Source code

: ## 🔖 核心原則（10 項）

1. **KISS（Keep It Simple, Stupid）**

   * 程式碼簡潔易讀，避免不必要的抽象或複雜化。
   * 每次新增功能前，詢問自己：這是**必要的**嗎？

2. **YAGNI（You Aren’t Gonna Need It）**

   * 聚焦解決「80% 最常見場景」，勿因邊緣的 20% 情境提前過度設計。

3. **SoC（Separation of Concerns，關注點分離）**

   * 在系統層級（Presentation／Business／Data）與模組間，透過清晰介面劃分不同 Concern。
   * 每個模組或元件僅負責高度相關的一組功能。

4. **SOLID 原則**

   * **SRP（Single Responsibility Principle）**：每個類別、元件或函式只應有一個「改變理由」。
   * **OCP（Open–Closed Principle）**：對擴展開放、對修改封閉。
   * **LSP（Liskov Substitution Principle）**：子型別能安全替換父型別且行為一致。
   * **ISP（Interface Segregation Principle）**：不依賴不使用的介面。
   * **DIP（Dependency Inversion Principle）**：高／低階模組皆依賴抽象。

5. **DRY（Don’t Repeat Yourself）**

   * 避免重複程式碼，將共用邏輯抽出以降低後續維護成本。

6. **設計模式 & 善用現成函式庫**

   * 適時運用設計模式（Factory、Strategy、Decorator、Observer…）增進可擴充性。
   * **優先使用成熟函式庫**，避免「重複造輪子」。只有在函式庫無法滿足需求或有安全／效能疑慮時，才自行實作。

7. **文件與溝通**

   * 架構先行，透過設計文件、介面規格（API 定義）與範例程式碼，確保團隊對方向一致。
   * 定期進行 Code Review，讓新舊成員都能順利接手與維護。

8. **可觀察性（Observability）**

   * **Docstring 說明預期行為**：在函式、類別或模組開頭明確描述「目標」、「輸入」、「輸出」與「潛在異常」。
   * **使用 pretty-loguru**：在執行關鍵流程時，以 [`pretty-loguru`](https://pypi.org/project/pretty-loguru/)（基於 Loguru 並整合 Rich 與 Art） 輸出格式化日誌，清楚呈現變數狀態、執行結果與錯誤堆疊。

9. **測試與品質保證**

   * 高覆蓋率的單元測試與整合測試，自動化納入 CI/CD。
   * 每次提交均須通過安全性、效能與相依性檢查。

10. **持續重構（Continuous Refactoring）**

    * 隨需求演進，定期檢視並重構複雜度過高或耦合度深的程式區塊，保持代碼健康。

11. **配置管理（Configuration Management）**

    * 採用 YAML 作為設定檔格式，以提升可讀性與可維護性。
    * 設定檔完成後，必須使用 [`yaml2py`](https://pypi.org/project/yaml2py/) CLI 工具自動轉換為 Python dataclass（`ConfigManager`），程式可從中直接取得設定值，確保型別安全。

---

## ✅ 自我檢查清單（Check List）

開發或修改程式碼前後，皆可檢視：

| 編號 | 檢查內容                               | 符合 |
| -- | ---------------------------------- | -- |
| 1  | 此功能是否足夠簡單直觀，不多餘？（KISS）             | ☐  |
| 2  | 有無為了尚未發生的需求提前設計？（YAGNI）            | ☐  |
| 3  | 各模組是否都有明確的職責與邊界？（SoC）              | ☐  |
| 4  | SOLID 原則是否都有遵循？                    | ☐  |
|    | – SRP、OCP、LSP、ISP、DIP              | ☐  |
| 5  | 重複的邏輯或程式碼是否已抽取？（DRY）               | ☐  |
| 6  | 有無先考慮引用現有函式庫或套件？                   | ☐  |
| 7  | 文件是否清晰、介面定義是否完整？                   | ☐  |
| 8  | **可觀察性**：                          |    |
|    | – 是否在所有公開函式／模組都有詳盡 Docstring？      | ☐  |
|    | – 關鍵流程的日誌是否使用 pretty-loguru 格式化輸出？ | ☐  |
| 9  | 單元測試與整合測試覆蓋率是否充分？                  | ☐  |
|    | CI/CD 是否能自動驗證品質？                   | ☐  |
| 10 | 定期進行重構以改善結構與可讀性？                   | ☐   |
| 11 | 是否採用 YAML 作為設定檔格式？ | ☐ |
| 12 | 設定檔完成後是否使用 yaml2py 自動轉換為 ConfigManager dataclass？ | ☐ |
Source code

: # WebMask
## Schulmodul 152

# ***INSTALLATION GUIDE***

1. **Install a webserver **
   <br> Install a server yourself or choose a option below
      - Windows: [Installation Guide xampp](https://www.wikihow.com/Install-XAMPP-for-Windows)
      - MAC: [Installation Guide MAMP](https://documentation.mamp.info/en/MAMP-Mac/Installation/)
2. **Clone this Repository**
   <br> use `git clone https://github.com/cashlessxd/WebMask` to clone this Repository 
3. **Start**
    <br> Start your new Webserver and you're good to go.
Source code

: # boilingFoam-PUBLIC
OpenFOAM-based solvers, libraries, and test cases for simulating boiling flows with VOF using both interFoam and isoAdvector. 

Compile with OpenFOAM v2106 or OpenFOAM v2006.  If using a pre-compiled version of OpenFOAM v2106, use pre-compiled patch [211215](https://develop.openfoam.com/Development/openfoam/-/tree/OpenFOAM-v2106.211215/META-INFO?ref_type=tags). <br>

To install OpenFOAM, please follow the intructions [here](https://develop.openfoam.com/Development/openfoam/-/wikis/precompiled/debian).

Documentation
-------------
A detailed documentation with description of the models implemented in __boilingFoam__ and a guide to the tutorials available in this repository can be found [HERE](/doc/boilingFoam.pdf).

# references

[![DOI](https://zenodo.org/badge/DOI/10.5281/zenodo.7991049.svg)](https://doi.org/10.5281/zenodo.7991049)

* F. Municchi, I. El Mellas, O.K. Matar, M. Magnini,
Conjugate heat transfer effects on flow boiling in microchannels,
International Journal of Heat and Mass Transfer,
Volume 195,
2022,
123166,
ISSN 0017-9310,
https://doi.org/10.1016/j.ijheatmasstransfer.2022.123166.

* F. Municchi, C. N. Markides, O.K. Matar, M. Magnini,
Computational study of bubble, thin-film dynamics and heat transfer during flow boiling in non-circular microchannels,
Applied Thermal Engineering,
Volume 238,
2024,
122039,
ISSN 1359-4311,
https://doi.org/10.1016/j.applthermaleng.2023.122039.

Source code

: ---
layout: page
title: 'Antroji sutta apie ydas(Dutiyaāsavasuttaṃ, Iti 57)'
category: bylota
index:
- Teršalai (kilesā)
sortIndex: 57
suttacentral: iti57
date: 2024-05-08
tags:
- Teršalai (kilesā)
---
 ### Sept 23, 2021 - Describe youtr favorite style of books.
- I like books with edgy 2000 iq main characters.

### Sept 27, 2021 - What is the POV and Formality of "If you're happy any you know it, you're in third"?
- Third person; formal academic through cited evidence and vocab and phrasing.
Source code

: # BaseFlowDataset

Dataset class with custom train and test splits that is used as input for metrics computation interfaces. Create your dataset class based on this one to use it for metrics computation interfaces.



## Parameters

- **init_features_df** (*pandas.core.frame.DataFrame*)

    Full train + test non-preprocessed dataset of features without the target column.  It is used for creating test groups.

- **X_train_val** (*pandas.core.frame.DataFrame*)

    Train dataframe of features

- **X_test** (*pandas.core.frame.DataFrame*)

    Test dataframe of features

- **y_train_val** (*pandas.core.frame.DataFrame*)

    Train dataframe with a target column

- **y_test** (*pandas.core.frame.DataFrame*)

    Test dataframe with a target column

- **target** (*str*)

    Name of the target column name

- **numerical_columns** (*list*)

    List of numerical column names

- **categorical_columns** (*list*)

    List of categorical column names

○ ○ ○ ○ ○

[Exercise instructions]
The reply should consist of one number, the count of lines above with the string "Start" in them.

[Exercise response]
2